PROBLEM TO WORK ON: Look through the records and report how many lines include the word "Recolor", with no other words.

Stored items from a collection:
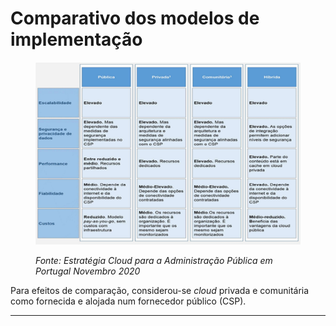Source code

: # Comparativo dos modelos de implementação

<figure><img src="../../.gitbook/assets/ComparacaoModelosImplementacaoCloud.png" alt=""><figcaption><p><em>Fonte: Estratégia Cloud para a Administração Pública em Portugal Novembro 2020</em></p></figcaption></figure>

Para efeitos de comparação, considerou-se _cloud_ privada e comunitária como fornecida e alojada num fornecedor público (CSP).

***

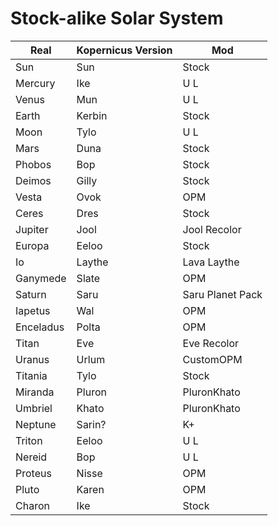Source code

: # Stock-alike Solar System

| Real | Kopernicus Version | Mod |
|------|--------------------|-------------|
| Sun | Sun | Stock |
| Mercury | Ike | U L |
| Venus | Mun | U L |
| Earth | Kerbin | Stock |
| Moon | Tylo | U L |
| Mars | Duna | Stock |
| Phobos | Bop | Stock |
| Deimos | Gilly | Stock |
| Vesta | Ovok | OPM |
| Ceres | Dres | Stock |
| Jupiter | Jool | Jool Recolor |
| Europa | Eeloo | Stock |
| Io | Laythe | Lava Laythe |
| Ganymede | Slate | OPM |
| Saturn | Saru | Saru Planet Pack |
| Iapetus | Wal | OPM |
| Enceladus | Polta | OPM |
| Titan | Eve | Eve Recolor |
| Uranus | Urlum | CustomOPM |
| Titania | Tylo | Stock |
| Miranda | Pluron | PluronKhato |
| Umbriel | Khato | PluronKhato |
| Neptune | Sarin? | K+ |
| Triton | Eeloo | U L |
| Nereid | Bop | U L |
| Proteus | Nisse | OPM |
| Pluto | Karen | OPM |
| Charon | Ike | Stock |
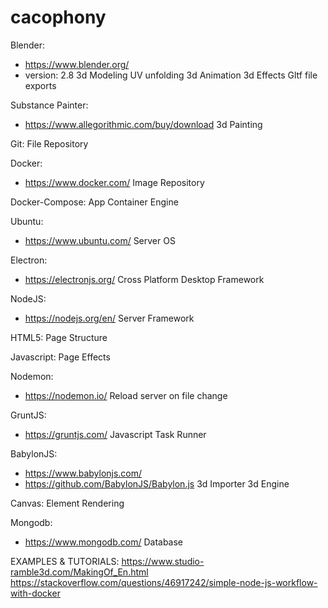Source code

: # cacophony

Blender:
  - https://www.blender.org/
  - version: 2.8
  3d Modeling
  UV unfolding
  3d Animation
  3d Effects
  Gltf file exports
  
Substance Painter:
  - https://www.allegorithmic.com/buy/download
  3d Painting
  
Git:
  File Repository
  
Docker:
  - https://www.docker.com/
  Image Repository
  
Docker-Compose:
  App Container Engine
  
Ubuntu:
  - https://www.ubuntu.com/
  Server OS
  
Electron:
  - https://electronjs.org/
  Cross Platform Desktop Framework
  
NodeJS:
  - https://nodejs.org/en/
  Server Framework
  
HTML5:
  Page Structure
  
Javascript:
  Page Effects
  
Nodemon:
  - https://nodemon.io/
  Reload server on file change
  
GruntJS:
  - https://gruntjs.com/
  Javascript Task Runner
  
BabylonJS:
  - https://www.babylonjs.com/
  - https://github.com/BabylonJS/Babylon.js
  3d Importer
  3d Engine
  
Canvas:
  Element Rendering
  
Mongodb:
  - https://www.mongodb.com/
  Database

EXAMPLES & TUTORIALS:
  https://www.studio-ramble3d.com/MakingOf_En.html
  https://stackoverflow.com/questions/46917242/simple-node-js-workflow-with-docker

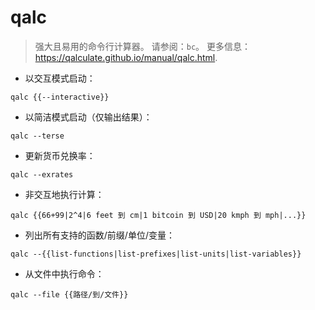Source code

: # qalc

> 强大且易用的命令行计算器。
> 请参阅：`bc`。
> 更多信息：<https://qalculate.github.io/manual/qalc.html>.

- 以交互模式启动：

`qalc {{--interactive}}`

- 以简洁模式启动（仅输出结果）：

`qalc --terse`

- 更新货币兑换率：

`qalc --exrates`

- 非交互地执行计算：

`qalc {{66+99|2^4|6 feet 到 cm|1 bitcoin 到 USD|20 kmph 到 mph|...}}`

- 列出所有支持的函数/前缀/单位/变量：

`qalc --{{list-functions|list-prefixes|list-units|list-variables}}`

- 从文件中执行命令：

`qalc --file {{路径/到/文件}}`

EXERCISE ANSWER: 2